▶ **What you will do**: Return each line in the records below that includes "into".

'''

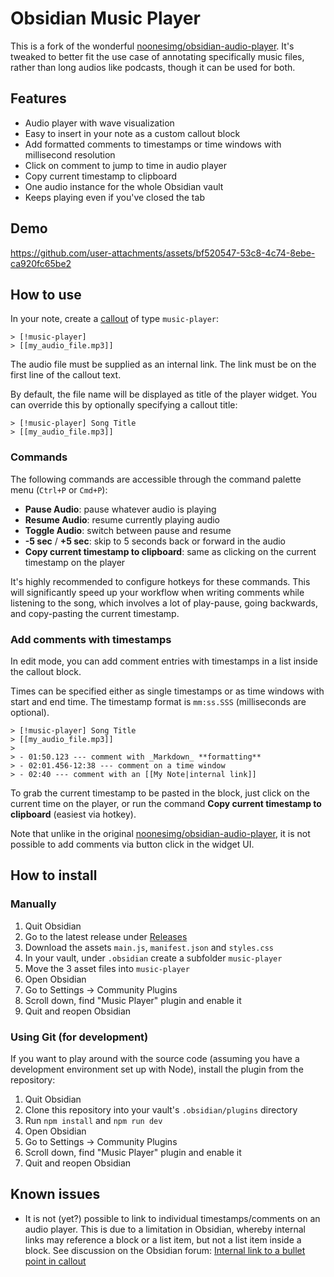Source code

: # Obsidian Music Player

This is a fork of the wonderful [noonesimg/obsidian-audio-player](https://github.com/noonesimg/obsidian-audio-player). It's tweaked to better fit the use case of annotating specifically music files, rather than long audios like podcasts, though it can be used for both.

## Features

- Audio player with wave visualization
- Easy to insert in your note as a custom callout block
- Add formatted comments to timestamps or time windows with millisecond resolution
- Click on comment to jump to time in audio player
- Copy current timestamp to clipboard
- One audio instance for the whole Obsidian vault
- Keeps playing even if you've closed the tab

## Demo



https://github.com/user-attachments/assets/bf520547-53c8-4c74-8ebe-ca920fc65be2



## How to use

In your note, create a [callout](https://help.obsidian.md/Editing+and+formatting/Callouts) of type `music-player`:

```
> [!music-player]
> [[my_audio_file.mp3]]
```

The audio file must be supplied as an internal link. The link must be on the first line of the callout text.

By default, the file name will be displayed as title of the player widget. You can override this by optionally specifying a callout title:

```
> [!music-player] Song Title
> [[my_audio_file.mp3]]
```

### Commands

The following commands are accessible through the command palette menu (`Ctrl+P` or `Cmd+P`):

- **Pause Audio**: pause whatever audio is playing
- **Resume Audio**: resume currently playing audio
- **Toggle Audio**: switch between pause and resume
- **-5 sec** / **+5 sec**: skip to 5 seconds back or forward in the audio
- **Copy current timestamp to clipboard**: same as clicking on the current timestamp on the player

It's highly recommended to configure hotkeys for these commands. This will significantly speed up your workflow when writing comments while listening to the song, which involves a lot of play-pause, going backwards, and copy-pasting the current timestamp.

### Add comments with timestamps

In edit mode, you can add comment entries with timestamps in a list inside the callout block.

Times can be specified either as single timestamps or as time windows with start and end time. The timestamp format is `mm:ss.SSS` (milliseconds are optional).

```
> [!music-player] Song Title
> [[my_audio_file.mp3]]
>
> - 01:50.123 --- comment with _Markdown_ **formatting**
> - 02:01.456-12:38 --- comment on a time window
> - 02:40 --- comment with an [[My Note|internal link]]
```

To grab the current timestamp to be pasted in the block, just click on the current time on the player, or run the command **Copy current timestamp to clipboard** (easiest via hotkey).

Note that unlike in the original [noonesimg/obsidian-audio-player](https://github.com/noonesimg/obsidian-audio-player), it is not possible to add comments via button click in the widget UI.

## How to install

### Manually

1. Quit Obsidian
2. Go to the latest release under [Releases](https://github.com/catetrai/obsidian-audio-player/releases)
3. Download the assets `main.js`, `manifest.json` and `styles.css`
4. In your vault, under `.obsidian` create a subfolder `music-player`
5. Move the 3 asset files into `music-player`
6. Open Obsidian
7. Go to Settings -> Community Plugins
8. Scroll down, find "Music Player" plugin and enable it
9. Quit and reopen Obsidian

### Using Git (for development)

If you want to play around with the source code (assuming you have a development environment set up with Node), install the plugin from the repository:

1. Quit Obsidian
2. Clone this repository into your vault's `.obsidian/plugins` directory
3. Run `npm install` and `npm run dev`
4. Open Obsidian
5. Go to Settings -> Community Plugins
6. Scroll down, find "Music Player" plugin and enable it
7. Quit and reopen Obsidian

## Known issues

- It is not (yet?) possible to link to individual timestamps/comments on an audio player. This is due to a limitation in Obsidian, whereby internal links may reference a block or a list item, but not a list item inside a block. See discussion on the Obsidian forum: [Internal link to a bullet point in callout](https://forum.obsidian.md/t/internal-link-to-a-bullet-point-in-callout/47698)
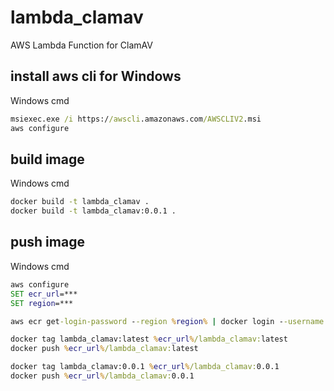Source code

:# lambda_clamav
AWS Lambda Function for ClamAV

## install aws cli for Windows

Windows cmd

```cmd
msiexec.exe /i https://awscli.amazonaws.com/AWSCLIV2.msi
aws configure
```

## build image

Windows cmd

```cmd
docker build -t lambda_clamav .
docker build -t lambda_clamav:0.0.1 .
```
## push image

Windows cmd

```cmd
aws configure
SET ecr_url=***
SET region=***

aws ecr get-login-password --region %region% | docker login --username AWS --password-stdin %ecr_url%

docker tag lambda_clamav:latest %ecr_url%/lambda_clamav:latest
docker push %ecr_url%/lambda_clamav:latest

docker tag lambda_clamav:0.0.1 %ecr_url%/lambda_clamav:0.0.1
docker push %ecr_url%/lambda_clamav:0.0.1
```

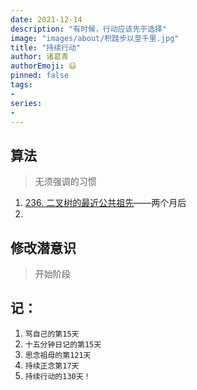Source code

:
 ```yaml
---
date: 2021-12-14
description: "有时候，行动应该先于选择"
image: "images/about/积跬步以至千里.jpg"
title: "持续行动"
author: 诸葛青
authorEmoji: 😃
pinned: false
tags:
- 
series:
-
---
```


## 算法
> 无须强调的习惯
1. [236. 二叉树的最近公共祖先](https://leetcode-cn.com/problems/lowest-common-ancestor-of-a-binary-tree/)——两个月后
2. []()

## 修改潜意识
> 开始阶段

## 记：
1. `骂自己的第15天` 
2. `十五分钟日记的第15天`
3. `思念祖母的第121天`
4. `持续正念第17天`
5. `持续行动的130天！`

'''

▶ **Solution to the exercise**:
5. Move the 3 asset files into `music-player`
2. Clone this repository into your vault's `.obsidian/plugins` directory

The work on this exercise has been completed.